● **WHAT IS NEEDED**
Only the lines from the first line of the data through the line containing "SDK，API 级别 16 或更高" belong in the answer, transcribed exactly; pictures do not.
[AVAILABLE DATA]
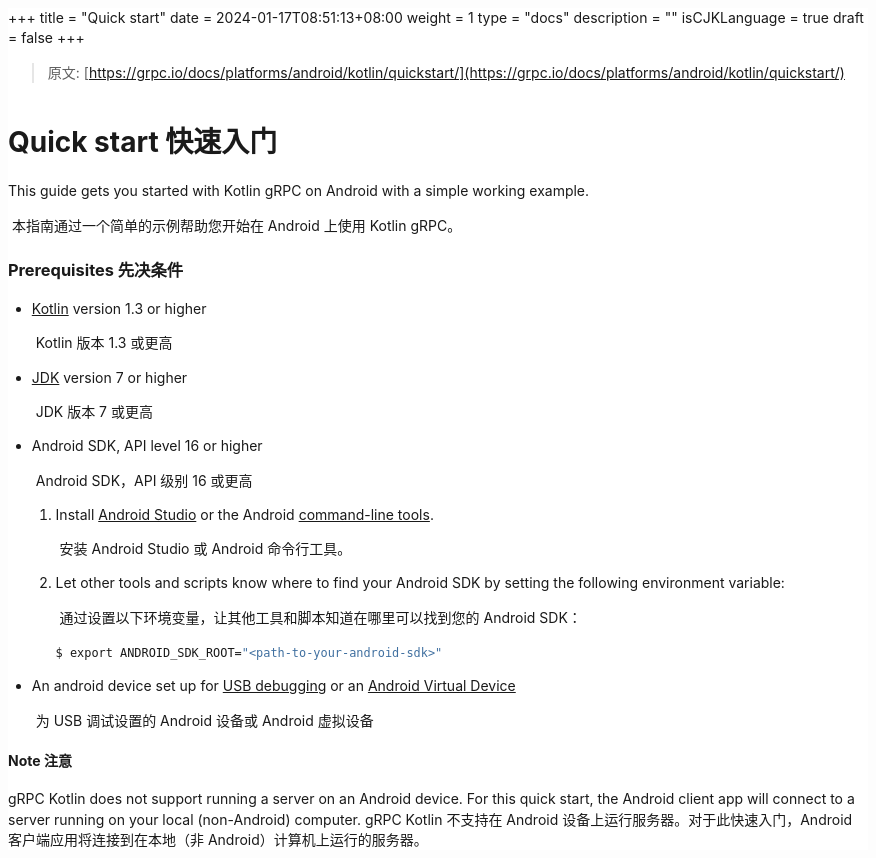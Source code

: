 +++
title = "Quick start"
date = 2024-01-17T08:51:13+08:00
weight = 1
type = "docs"
description = ""
isCJKLanguage = true
draft = false
+++

> 原文: [https://grpc.io/docs/platforms/android/kotlin/quickstart/](https://grpc.io/docs/platforms/android/kotlin/quickstart/)

# Quick start 快速入门

This guide gets you started with Kotlin gRPC on Android with a simple working example.

​	本指南通过一个简单的示例帮助您开始在 Android 上使用 Kotlin gRPC。



### Prerequisites 先决条件

- [Kotlin](https://kotlinlang.org/) version 1.3 or higher

  ​	Kotlin 版本 1.3 或更高

- [JDK](https://jdk.java.net/) version 7 or higher

  ​	JDK 版本 7 或更高

- Android SDK, API level 16 or higher

  ​	Android SDK，API 级别 16 或更高

  1. Install [Android Studio](https://developer.android.com/studio/index.html#downloads) or the Android [command-line tools](https://developer.android.com/studio/index.html#command-tools).

     ​	安装 Android Studio 或 Android 命令行工具。

  2. Let other tools and scripts know where to find your Android SDK by setting the following environment variable:

     ​	通过设置以下环境变量，让其他工具和脚本知道在哪里可以找到您的 Android SDK：

     ```sh
     $ export ANDROID_SDK_ROOT="<path-to-your-android-sdk>"
     ```

- An android device set up for [USB debugging](https://developer.android.com/studio/command-line/adb.html#Enabling) or an [Android Virtual Device](https://developer.android.com/studio/run/managing-avds.html)

  ​	为 USB 调试设置的 Android 设备或 Android 虚拟设备

#### Note 注意

gRPC Kotlin does not support running a server on an Android device. For this quick start, the Android client app will connect to a server running on your local (non-Android) computer.
gRPC Kotlin 不支持在 Android 设备上运行服务器。对于此快速入门，Android 客户端应用将连接到在本地（非 Android）计算机上运行的服务器。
[/AVAILABLE DATA]
● **RESULT OF THE TASK**
Source code

: +++
title = "Quick start"
date = 2024-01-17T08:51:13+08:00
weight = 1
type = "docs"
description = ""
isCJKLanguage = true
draft = false
+++

> 原文: [https://grpc.io/docs/platforms/android/kotlin/quickstart/](https://grpc.io/docs/platforms/android/kotlin/quickstart/)

# Quick start 快速入门

This guide gets you started with Kotlin gRPC on Android with a simple working example.

​	本指南通过一个简单的示例帮助您开始在 Android 上使用 Kotlin gRPC。



### Prerequisites 先决条件

- [Kotlin](https://kotlinlang.org/) version 1.3 or higher

  ​	Kotlin 版本 1.3 或更高

- [JDK](https://jdk.java.net/) version 7 or higher

  ​	JDK 版本 7 或更高

- Android SDK, API level 16 or higher

  ​	Android SDK，API 级别 16 或更高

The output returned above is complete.